Frascati, 1er avril.

— C’est moi, me dit lord B***, de cet air mystérieux et profond que donne l’ivresse, c’est moi qui veux vous faire les honneurs de la grotte des Sirènes.

Je me laissai conduire, et, pendant quelques instants, me sentant de nouveau très-gris, je vis toutes choses d’un œil très-vague. Cependant je fus remis et calme plus vite que je ne l’espérais.

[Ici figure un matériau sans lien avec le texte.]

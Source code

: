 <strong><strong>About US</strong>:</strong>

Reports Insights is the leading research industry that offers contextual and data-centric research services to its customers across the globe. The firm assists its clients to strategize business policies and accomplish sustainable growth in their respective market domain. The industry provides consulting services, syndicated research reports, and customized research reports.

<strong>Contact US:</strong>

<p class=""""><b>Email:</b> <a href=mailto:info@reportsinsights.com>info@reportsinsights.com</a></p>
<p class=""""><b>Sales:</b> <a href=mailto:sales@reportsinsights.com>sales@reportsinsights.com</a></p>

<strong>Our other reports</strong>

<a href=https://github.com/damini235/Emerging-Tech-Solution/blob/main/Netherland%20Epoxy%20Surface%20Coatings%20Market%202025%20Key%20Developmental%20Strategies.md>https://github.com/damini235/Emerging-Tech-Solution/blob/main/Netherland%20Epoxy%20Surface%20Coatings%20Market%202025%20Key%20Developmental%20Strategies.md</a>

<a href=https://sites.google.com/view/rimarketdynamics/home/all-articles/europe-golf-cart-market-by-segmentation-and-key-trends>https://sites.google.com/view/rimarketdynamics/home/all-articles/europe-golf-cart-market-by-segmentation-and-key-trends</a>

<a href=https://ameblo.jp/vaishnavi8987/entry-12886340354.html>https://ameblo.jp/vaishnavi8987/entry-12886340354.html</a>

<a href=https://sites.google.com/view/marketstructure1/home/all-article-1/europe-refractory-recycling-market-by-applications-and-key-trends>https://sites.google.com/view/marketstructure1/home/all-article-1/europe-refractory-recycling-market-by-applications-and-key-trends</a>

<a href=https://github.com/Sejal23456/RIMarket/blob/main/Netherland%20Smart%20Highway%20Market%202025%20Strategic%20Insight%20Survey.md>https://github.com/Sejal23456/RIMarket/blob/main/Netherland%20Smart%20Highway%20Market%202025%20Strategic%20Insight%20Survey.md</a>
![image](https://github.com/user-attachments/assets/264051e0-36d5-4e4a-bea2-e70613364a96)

Nous gagnâmes le fond resserré de l’entonnoir, qui en est la partie la plus délicieuse. Il est semé de blocs de rochers et de massifs d’arbres, et traversé par le bras de l’Anio, qui, arrivé à l’extrémité de ce petit cirque naturel, se précipite, s’engouffre et disparaît entièrement dans une dernière grotte tellement belle, qu’on la prendrait pour un ouvrage d’art. Le sentier n’a eu pourtant qu’à côtoyer son rebord pour faire pont sur le torrent. Là, en sûreté derrière un parapet de roches à peine dégrossies, qui ne gâte pas la délicieuse sauvagerie du lieu, on plonge de l’œil dans la profondeur d’un nouvel abîme qui est comme la clef du dernier déversoir de cette onde fougueuse, car elle s’y perd avec une dernière clameur effroyable, dans des cavités dont on ne connaît pas l’issue.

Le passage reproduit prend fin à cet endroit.